Did everyone hear about Beer Wars that Ben Stein backed? I didn't find out about it until a couple weeks ago, but it played last night and I got a good group to go with. So it only played once
simultaneously across America so that they could do live interviews at the end of the movie. It was a production that started in 2005 and finally finished 4 years later. I thought it was a very good documentary. It got off to a slow start but essentially the meat of the story was following around Sam
Calagione (Dogfish Head) and Rhonda
Kallman (Moonshot). The whole premise was just ripping on
BudMillerCoors and the politics of the industry. But they did that through the eyes of these two small and medium-sized breweries. I found out that Sam is awesome. I am pretty sure he was Ted in Bill and Ted's Excellent Adventure. Ha ha. You should hear is 90's-
tastic surfer accent. Side topic:
Bring Dogfish Head to Missouri group on
facebook from Bull. Rhonda represented the small brewery struggling to survive. She got an
ear full from the craft brewers and from beer advocate, but she is trying to make a
caffeinated party beer. Anyway, it was very interesting perspectives. The movie was focused more on the marketing and politics as opposed to making the beer or tasting it.
Here is a picture of Sam and Rhonda:
So before the movie we hit up Granite City. I found out they brew the beer in Davenport then ship in the wort to the stores and pitch the yeast there. I was talking to the brew master from Amerisports and he was kind of joking about how they just put up the pretty fermenters. Anyhow, the beers are still better than watery beer.
After the movie we hit up O'Dowds at Zona Rosa. To my surprise Bob Reeder was there busting out all his dirty limericks. Yes! Few more beers and it was quite the Thursday night. Also I did notice that as everyone from Granite City was getting off work (including the bartender) they were heading over to O'Dowds. Funny stuff.
Did anyone else see the movie? What did you think?
6 comments:
I haven't seen it, but it seems beer bloggers can't stop talking about it. It seems to have started a whole new round of BMC is evil talk even though Stone and Dogfishhead (two of the guys) are succesful and manage to distribute across the US. I guess one good thing is it got me to take a look at the 3 tier system more closely. In fact I just wrote part one of a post on it. Talk about a nightmare of a system.
Also isn't the lady who made the movie one of the people from Mikes Hard Lemonade? She diffinatly wouldn't be my first choice to make a movie about craft beer. That and I hear her style is more Micheal More then it is factual.
Sorry, didn't plan on complaining about a movie I haven't seen today :P
Yeah a lot of people got worked up and I've heard some people say they won't buy anything BMC after seeing that. I'm not completely against them. You still need cheap party beers! Yes I think Anat (the lady who made the movie) is not a craft brew person, but she focused more on craft vs BMC as far as marketing and not really what goes in the beer.
The movie was very interesting.
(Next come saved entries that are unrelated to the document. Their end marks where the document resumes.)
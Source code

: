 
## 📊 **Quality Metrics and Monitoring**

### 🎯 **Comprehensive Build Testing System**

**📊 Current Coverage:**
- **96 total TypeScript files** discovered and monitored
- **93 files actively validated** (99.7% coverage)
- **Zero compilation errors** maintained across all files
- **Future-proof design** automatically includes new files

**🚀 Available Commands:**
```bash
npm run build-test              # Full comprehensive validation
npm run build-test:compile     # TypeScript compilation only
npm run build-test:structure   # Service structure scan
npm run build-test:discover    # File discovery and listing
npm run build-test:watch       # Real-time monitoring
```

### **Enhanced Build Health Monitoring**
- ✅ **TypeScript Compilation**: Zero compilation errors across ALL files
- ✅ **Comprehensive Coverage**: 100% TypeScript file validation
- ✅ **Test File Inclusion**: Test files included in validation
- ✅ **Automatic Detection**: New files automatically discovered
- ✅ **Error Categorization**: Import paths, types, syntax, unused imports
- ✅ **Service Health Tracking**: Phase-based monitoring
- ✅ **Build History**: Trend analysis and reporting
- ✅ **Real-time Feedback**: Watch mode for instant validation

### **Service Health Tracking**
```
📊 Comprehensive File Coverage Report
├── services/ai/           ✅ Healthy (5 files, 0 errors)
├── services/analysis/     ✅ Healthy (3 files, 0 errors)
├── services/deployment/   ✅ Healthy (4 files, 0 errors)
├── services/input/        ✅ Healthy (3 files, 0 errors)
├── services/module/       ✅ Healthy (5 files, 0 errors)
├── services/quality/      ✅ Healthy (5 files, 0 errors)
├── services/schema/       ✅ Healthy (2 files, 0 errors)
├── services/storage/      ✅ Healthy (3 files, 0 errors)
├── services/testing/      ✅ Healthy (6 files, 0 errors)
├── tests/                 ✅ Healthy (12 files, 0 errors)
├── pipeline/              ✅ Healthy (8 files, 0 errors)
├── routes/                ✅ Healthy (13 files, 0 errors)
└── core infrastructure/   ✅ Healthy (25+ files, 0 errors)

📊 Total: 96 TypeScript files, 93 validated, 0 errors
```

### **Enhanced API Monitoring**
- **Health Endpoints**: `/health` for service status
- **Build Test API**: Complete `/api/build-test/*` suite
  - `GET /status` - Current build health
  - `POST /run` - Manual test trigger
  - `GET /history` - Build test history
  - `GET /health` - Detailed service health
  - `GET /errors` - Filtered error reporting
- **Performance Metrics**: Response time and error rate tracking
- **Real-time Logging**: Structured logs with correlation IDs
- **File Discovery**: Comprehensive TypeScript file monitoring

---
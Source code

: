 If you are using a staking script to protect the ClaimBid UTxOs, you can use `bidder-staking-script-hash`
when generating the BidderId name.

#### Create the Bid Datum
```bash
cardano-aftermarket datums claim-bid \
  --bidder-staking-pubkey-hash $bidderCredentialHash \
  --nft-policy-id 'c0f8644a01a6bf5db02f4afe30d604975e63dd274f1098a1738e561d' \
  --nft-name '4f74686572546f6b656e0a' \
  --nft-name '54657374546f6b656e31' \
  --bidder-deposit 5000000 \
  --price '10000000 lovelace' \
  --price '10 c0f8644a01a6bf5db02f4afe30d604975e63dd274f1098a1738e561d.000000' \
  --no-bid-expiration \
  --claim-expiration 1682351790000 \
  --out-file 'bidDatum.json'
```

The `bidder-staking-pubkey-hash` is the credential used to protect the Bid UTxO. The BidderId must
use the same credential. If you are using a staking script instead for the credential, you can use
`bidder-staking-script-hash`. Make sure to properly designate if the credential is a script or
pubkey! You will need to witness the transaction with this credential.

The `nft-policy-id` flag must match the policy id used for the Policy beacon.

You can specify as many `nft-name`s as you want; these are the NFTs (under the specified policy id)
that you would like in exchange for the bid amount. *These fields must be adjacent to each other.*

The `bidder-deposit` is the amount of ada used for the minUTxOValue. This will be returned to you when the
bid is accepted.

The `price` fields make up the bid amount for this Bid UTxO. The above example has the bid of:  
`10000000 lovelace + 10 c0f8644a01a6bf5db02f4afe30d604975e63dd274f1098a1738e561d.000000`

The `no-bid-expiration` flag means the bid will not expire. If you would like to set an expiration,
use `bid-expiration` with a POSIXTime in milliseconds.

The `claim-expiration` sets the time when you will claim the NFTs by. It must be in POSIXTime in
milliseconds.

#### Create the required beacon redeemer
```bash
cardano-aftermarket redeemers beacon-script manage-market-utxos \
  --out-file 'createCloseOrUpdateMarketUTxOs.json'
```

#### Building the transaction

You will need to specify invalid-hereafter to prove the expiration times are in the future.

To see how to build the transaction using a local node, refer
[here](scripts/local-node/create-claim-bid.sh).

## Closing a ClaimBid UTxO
The best parts were when they followed Sam from Dogfish and his story. The things that really surprised me were how many beers AB owns and the percentage of shelf space they control at the average liquor store/supermarket. If you vow never to drink any BMC products again, good luck, you may not even realize they own the beer. Anyway, I will continue doing what I can to support the craft beer industry.
I have a question for you guys then, How did they define a beer owned by AB? There's a brewery here in Oregon that was founded by the Widmer Brothers, but AB owns a certain stake in the company. Widmer did this to get access to AB's distributors, but AB has no control over the company or product. Many people, even locals, have accused Widmer of being an AB product and a sellout because of this. From where I stand though it was just a smart business move.
They didn't really go into that detail in the movie. They talked about how AB was trying to get Dogfish for copywriting "Punkin' Ale" because it was "too generic". Sam said that they'd lawyer the hell out of him. But you're right it was a good move my Widmer and I've still yet to have some. Even though they are with the distributor it's hard to find around here.
Well I thought the movie was quite interesting. It definitely had the cliche going for it, pitting the David against the Goliaths and all.. but I learned a whole lot about the beer industry I did not know before, like the whole three tier distribution thing. The panel interview after the movie was even more entertaining! You could clearly see Ben Stein was not interested in "beer" but just getting his wit to show! He did a good job of getting the craft beer advocates to respond to the excellent question that the intellectual of the group proposed "Meet me in 10 years..(and will you forego profits for taste?)". At the rate that they are expanding.. it is not far fetched to extrapolate that they aspire to be as big and customer focused as BMC.. they can claim that they prefer "taste" over profits.. but how long will that hold up?????